This is not a thing that makes me go “hmmm” post. Today I’m giving tribute to my dad. He turned sixty-five today, and we spent a large part of it together…at the hospital, while he got X-rays, and a CT scan on both knees. He needed a consult with an orthopedic surgeon to determine whether or not all his years of playing hockey, and abusing his body would come to an end with a double knee replacement. It wasn’t the best way, or place to spend a birthday, but we managed to have a good time, and some laughs regardless. After the appointment, I treated him to Italian for a birthday lunch; it was lovely.

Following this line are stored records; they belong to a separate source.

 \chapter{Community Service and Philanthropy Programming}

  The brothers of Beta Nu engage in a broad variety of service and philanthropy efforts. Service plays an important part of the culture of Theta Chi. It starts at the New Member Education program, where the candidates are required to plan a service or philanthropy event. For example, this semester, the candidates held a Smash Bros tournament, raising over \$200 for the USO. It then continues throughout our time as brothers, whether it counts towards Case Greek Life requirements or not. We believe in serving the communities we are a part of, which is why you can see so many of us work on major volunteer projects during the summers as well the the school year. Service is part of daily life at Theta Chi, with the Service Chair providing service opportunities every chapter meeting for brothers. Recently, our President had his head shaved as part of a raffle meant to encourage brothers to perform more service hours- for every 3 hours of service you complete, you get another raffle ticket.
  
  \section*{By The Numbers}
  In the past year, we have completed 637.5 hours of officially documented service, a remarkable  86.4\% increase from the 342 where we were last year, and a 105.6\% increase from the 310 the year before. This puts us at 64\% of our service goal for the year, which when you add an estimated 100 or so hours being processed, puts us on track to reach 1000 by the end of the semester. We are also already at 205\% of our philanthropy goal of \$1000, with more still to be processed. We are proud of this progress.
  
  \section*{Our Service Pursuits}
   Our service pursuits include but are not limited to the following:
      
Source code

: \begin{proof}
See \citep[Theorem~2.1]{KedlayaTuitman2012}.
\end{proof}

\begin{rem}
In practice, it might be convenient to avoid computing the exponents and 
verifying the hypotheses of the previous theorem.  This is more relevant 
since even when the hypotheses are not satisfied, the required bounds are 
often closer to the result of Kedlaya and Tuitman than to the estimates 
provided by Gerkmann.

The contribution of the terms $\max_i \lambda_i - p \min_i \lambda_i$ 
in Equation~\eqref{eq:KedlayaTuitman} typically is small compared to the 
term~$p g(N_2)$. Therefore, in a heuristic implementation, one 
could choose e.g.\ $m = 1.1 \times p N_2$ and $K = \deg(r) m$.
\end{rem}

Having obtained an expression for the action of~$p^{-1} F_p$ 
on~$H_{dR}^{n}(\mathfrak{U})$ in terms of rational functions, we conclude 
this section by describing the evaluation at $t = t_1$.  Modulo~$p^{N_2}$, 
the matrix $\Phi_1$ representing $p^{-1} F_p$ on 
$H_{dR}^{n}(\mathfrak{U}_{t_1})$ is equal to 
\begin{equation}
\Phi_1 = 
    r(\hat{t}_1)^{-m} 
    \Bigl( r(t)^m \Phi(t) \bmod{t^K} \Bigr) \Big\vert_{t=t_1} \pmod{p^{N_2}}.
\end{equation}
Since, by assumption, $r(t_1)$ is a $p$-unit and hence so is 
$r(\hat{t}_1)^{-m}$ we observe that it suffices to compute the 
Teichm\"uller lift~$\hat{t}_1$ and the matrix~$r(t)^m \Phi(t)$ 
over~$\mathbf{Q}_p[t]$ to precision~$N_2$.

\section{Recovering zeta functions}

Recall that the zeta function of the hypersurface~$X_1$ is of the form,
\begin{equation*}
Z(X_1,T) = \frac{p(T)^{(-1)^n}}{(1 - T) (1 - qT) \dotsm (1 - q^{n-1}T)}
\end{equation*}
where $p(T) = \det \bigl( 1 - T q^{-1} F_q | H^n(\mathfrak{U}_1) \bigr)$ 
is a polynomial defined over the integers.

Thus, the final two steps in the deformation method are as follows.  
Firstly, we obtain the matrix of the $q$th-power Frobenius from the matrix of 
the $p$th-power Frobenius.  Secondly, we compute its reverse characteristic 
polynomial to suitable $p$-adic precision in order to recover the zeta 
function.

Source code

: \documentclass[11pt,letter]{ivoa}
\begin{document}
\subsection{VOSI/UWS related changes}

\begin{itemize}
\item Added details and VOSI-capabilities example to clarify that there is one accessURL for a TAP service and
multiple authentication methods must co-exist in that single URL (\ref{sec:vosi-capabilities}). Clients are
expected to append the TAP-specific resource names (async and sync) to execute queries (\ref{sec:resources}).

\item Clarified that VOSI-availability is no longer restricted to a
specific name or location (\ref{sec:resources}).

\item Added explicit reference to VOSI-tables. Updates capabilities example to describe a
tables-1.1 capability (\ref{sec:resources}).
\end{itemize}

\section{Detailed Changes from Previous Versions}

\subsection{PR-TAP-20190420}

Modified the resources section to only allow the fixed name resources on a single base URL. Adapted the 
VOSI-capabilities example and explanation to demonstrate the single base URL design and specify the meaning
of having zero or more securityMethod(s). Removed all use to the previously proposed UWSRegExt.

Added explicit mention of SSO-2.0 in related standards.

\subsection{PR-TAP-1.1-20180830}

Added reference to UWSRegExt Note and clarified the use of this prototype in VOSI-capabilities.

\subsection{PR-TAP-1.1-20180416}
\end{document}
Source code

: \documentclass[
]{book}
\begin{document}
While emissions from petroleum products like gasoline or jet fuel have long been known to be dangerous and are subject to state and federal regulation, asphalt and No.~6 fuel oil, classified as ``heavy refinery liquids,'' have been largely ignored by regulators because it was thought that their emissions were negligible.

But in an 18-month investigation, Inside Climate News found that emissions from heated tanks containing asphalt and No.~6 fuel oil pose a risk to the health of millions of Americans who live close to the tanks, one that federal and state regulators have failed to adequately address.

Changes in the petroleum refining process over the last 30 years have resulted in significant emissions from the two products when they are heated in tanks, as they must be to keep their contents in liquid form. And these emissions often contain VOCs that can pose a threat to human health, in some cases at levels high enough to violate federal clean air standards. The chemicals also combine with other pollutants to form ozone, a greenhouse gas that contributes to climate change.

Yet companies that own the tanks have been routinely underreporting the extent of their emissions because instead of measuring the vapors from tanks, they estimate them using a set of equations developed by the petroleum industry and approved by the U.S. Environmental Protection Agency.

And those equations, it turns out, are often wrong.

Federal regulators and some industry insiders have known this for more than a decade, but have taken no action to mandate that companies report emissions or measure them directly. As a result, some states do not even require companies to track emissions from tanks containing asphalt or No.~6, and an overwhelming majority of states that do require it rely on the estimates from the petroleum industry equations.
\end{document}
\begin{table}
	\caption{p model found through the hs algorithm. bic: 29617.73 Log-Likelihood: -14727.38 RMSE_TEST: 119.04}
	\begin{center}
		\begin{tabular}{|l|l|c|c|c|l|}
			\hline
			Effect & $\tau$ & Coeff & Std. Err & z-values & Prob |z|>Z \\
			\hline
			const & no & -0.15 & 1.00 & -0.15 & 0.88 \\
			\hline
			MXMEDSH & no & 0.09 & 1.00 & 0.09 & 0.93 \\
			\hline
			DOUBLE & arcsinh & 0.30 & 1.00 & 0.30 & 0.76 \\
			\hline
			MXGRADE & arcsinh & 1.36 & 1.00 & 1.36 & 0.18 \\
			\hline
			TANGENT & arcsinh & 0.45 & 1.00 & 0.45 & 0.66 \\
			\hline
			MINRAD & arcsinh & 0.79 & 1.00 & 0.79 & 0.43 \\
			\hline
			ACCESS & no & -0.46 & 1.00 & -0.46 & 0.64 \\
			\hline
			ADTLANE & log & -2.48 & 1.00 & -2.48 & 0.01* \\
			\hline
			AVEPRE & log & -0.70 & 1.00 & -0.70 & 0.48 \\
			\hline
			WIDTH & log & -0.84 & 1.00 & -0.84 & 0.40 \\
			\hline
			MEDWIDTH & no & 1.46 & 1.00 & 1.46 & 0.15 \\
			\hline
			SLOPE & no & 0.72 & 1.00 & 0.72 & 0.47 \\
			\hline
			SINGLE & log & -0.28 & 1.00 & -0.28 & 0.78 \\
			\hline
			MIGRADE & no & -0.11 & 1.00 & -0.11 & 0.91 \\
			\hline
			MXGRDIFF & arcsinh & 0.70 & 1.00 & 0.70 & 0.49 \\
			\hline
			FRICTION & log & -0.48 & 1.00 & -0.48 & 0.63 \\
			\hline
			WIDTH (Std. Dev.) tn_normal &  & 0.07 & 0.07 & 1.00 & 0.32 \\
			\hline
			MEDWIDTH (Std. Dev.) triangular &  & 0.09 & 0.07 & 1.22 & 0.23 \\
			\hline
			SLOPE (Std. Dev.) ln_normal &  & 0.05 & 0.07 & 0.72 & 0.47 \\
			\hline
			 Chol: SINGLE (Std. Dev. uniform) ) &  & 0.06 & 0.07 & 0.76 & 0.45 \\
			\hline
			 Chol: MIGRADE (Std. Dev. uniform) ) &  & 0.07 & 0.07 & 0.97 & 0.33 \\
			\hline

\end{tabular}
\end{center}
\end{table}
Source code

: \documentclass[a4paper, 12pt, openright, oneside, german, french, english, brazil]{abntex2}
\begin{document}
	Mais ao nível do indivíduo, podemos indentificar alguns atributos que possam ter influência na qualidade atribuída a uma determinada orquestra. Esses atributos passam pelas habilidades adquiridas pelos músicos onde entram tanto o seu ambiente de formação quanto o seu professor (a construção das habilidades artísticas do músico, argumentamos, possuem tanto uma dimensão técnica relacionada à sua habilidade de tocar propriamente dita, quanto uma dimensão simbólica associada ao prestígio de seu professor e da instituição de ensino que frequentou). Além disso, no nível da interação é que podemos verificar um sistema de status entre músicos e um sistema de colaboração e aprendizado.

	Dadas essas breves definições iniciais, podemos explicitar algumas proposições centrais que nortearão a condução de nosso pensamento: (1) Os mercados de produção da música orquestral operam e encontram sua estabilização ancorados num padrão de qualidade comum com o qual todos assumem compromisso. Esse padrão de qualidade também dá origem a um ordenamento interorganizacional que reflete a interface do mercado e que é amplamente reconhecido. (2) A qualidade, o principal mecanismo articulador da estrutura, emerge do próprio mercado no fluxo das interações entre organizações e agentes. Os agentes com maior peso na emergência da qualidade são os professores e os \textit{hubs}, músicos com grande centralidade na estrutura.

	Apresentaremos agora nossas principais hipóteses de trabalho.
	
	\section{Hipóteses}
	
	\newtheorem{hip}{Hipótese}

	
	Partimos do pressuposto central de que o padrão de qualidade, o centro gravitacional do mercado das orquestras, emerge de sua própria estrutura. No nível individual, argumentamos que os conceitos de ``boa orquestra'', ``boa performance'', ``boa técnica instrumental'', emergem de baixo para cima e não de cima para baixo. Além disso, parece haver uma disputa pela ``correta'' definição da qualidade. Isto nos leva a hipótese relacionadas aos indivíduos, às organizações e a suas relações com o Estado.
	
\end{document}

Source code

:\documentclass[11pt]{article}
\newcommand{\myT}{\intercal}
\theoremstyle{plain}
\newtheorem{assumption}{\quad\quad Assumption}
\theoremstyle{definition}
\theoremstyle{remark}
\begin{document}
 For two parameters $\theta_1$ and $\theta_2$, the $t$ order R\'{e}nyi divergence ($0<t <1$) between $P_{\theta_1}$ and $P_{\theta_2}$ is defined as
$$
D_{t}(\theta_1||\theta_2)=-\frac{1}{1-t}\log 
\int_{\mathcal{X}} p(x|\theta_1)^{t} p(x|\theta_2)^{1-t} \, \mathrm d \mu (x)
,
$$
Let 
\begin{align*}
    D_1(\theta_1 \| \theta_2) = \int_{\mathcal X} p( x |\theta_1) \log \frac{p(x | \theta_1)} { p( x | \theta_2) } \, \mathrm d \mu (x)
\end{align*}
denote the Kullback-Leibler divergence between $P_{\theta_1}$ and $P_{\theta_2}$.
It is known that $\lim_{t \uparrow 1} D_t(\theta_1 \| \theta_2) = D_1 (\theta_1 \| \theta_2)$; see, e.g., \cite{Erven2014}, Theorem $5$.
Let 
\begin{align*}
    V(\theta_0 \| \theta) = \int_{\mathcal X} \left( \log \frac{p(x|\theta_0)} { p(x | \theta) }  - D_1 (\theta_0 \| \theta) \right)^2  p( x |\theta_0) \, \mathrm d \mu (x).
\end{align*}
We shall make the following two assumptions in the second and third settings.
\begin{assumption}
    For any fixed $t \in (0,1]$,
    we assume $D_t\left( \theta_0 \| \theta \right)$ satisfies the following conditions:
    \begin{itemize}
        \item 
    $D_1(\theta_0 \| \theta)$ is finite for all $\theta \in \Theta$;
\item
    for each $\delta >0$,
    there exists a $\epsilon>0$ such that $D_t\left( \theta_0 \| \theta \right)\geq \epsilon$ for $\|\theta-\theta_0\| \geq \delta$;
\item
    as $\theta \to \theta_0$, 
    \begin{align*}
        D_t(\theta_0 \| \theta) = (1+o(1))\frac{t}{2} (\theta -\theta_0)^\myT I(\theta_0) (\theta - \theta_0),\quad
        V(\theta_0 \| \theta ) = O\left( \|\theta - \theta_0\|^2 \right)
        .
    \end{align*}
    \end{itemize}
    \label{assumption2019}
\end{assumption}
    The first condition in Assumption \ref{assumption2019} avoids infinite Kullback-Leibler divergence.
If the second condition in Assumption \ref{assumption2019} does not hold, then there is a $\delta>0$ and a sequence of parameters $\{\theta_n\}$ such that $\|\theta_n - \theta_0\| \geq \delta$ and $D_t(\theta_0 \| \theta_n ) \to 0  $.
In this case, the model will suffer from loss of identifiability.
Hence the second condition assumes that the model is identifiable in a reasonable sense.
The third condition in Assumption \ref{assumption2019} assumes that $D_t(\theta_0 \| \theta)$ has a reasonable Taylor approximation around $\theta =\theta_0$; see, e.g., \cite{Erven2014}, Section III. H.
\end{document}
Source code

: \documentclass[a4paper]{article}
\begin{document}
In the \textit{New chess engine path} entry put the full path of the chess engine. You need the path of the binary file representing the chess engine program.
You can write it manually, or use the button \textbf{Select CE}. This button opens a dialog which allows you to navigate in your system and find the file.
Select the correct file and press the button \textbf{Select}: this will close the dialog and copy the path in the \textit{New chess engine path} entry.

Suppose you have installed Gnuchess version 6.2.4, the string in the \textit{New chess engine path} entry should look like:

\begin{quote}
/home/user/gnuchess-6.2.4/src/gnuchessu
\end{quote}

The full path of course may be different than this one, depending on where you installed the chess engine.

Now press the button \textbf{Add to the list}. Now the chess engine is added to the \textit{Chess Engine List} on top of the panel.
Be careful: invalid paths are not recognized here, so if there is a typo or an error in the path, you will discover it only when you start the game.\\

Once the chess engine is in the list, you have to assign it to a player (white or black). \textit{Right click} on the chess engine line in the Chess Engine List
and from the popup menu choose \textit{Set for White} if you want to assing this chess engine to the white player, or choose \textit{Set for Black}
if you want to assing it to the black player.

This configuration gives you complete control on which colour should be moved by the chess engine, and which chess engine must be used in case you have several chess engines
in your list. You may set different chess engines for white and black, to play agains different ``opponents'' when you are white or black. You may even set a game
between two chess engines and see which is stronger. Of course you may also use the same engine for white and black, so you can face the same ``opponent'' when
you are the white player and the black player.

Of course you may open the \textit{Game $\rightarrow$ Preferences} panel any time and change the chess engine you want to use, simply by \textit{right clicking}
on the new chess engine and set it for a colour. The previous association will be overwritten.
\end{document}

My dad and I have a very colorful, difficult, history. He came from a rough background, a big broken family. His dad had thirteen children in total. A couple of them, including my father, having the same name as their dad, my grandfather, whom I never met. My father didn’t have much time with his dad because he died when my dad was twelve. From there, my father became a little bit of a hippy hooligan, cute as hell, but bad. My dad’s, dad wasn’t very kind, sober, or loyal. Needless to say, even though my father didn’t live with him for that many years, the short time they did spend together unfortunately rubbed off on him; causing him to be the sort of young boy you wouldn’t want your daughter to bring home. But remember what I said about him being cute? Well he was such a good looking teenager, that I believe it’s what got him in the sort of trouble, like getting my mother pregnant at sixteen, then again at eighteen in the first place. My parents were YOUNG. Needless to say, kids having kids isn’t the ideal scenario for building a strong family platform, especially when he didn’t come from one of his own. They both did their best, for many years, back and forth, fighting to keep our family intact. In the end, it wasn’t meant to be, and when I turned thirteen, my dad moved out, and in with the woman he has now been married to, for thirty years. Thirty years today in fact. You see, sometimes we’re just with our wrong person. Obviously my parent’s paths were meant to cross, and thank God they did or who would I be?? But they weren’t meant to grow old together, like at all. My mother is also remarried, and her husband has way more in common with her, and similar interests, and honestly he just suits her much better. Life has worked out, both of my parents are much better off not together, then they ever were together, and now, they are great friends.
My dad and I also had to fight hard for our relationship. We didn’t naturally get along. My dad was a jock, and a musician. I was a ballerina, and enjoyed playing with dolls, and Barbie’s. We didn’t have anything in common, so it wasn’t uncommon that we were not that close. Then when the time came where maybe we could find some common ground, some matters in life to relate to, he moved out. With that came a whole second family. My dad was having his second family, when I was beginning my first. It’s not how I would have written my childhood if I had been given the opportunity. I don’t believe any kid wants to see their parents break up, no matter how bad the relationship, or how awful life is with them together.
I spent so much time being angry at him for not being the person I needed him to be. We missed out on a lot of years together. But now, all this time later, all the miles of upset, disappointment, and anger so far behind us, I have to say that my father has been the greatest, in the flesh, role model of change that I’ve ever seen. When I was younger I could not have imagined having a relationship with my father, never mind a close one. One healthy enough that I could have him come visit me in California, and live under my roof with me. I didn’t think I knew him well enough for that. But you know what? It turns out I do know my dad well enough to “live with him” again. It was a huge success, and joy to have him come and stay at my place with me. To hang out all day, every day, for a week straight. To laugh. To share. To have the opportunity to get to know one another as adults. To build a new relationship, one of openness, forgiveness, and love. I’m just thankful that the universe gave us both the desire, and the time on this earth to get to a place where we could start anew.
It has restored my faith in the knowing, that if somebody really wants to change, and really wants to have a relationship with you, it is never too late for that to happen. Because, let’s be honest with one another; we’re all assholes. The trick in all relationships is to always be ready to say you’re sorry, and to love somebody enough to forgive their asshole behavior, and for them to forgive yours.
Happy Birthday Dad, I love you, may we have many more years together, and way more California adventures together.